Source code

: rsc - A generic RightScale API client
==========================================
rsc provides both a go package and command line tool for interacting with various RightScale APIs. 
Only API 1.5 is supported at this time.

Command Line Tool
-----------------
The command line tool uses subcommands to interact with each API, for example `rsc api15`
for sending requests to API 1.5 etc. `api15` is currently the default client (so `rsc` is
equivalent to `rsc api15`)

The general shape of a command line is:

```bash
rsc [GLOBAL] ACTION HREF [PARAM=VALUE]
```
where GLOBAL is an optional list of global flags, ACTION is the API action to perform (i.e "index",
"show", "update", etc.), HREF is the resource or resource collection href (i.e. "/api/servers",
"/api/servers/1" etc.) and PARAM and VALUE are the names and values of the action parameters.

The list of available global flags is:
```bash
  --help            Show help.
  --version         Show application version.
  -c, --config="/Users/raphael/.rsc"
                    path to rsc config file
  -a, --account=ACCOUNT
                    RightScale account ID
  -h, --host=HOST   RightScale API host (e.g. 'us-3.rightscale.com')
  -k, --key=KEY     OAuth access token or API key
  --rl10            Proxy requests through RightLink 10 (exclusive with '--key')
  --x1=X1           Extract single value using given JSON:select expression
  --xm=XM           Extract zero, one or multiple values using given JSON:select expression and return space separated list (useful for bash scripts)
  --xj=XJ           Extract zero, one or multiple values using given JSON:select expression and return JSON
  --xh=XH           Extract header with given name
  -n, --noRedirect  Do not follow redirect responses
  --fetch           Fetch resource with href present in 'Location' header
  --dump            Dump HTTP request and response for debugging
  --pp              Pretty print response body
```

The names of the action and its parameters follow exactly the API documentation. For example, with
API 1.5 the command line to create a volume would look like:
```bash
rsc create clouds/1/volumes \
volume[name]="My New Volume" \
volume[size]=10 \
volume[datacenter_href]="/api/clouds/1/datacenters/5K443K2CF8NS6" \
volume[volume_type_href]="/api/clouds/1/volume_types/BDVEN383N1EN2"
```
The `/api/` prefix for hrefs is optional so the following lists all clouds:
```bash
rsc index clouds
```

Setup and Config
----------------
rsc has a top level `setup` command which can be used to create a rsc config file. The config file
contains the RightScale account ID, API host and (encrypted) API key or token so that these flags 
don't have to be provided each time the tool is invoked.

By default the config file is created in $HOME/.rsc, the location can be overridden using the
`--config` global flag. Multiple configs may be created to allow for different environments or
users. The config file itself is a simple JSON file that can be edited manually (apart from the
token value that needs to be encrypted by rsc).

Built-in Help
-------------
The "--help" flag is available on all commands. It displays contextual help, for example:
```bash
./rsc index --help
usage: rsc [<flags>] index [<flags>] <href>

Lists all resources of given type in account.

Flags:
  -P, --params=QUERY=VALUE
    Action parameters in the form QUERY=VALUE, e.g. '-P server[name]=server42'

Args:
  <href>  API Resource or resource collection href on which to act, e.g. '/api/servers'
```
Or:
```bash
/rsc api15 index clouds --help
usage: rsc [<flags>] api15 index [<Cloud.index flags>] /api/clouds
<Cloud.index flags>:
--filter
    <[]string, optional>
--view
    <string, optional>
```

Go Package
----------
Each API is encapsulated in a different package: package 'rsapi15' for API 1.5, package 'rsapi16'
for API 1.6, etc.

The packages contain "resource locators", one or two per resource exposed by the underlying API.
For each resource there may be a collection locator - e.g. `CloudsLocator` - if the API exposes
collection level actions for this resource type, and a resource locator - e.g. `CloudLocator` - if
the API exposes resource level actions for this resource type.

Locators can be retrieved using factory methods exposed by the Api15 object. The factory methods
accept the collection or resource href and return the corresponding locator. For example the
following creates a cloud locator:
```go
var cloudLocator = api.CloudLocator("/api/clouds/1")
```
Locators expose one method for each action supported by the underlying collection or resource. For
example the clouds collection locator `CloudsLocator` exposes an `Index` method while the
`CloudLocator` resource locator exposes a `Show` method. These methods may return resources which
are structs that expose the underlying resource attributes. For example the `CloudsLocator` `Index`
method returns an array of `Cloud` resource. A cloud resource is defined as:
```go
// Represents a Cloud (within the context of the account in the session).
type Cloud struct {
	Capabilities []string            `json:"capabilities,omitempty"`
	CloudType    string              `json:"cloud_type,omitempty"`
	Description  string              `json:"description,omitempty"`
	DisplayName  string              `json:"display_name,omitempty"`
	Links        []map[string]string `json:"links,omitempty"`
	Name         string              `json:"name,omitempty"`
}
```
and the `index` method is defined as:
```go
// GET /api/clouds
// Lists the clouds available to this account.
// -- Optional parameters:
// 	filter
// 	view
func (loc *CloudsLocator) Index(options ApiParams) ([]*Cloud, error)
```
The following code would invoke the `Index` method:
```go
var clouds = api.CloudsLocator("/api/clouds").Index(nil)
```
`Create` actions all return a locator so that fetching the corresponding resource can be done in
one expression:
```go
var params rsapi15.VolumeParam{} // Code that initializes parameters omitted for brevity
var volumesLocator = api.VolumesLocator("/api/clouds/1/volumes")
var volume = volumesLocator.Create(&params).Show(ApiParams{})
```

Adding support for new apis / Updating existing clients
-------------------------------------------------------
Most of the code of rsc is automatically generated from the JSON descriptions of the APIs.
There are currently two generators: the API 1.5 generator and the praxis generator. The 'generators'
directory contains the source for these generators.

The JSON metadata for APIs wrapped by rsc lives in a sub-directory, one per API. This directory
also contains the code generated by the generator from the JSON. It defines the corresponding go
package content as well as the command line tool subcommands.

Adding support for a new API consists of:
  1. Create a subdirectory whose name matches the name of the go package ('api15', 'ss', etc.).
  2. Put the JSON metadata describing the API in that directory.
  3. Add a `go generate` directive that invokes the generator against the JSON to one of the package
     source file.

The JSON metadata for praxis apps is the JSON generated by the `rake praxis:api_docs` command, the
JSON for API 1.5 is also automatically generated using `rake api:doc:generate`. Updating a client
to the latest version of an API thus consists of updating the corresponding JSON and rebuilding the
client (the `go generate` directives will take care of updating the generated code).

:::::

● Task to complete: Filter the entries above down to the lines containing the word "omitempty".

● Answer below:
	Capabilities []string            `json:"capabilities,omitempty"`
	CloudType    string              `json:"cloud_type,omitempty"`
	Description  string              `json:"description,omitempty"`
	DisplayName  string              `json:"display_name,omitempty"`
	Links        []map[string]string `json:"links,omitempty"`
	Name         string              `json:"name,omitempty"`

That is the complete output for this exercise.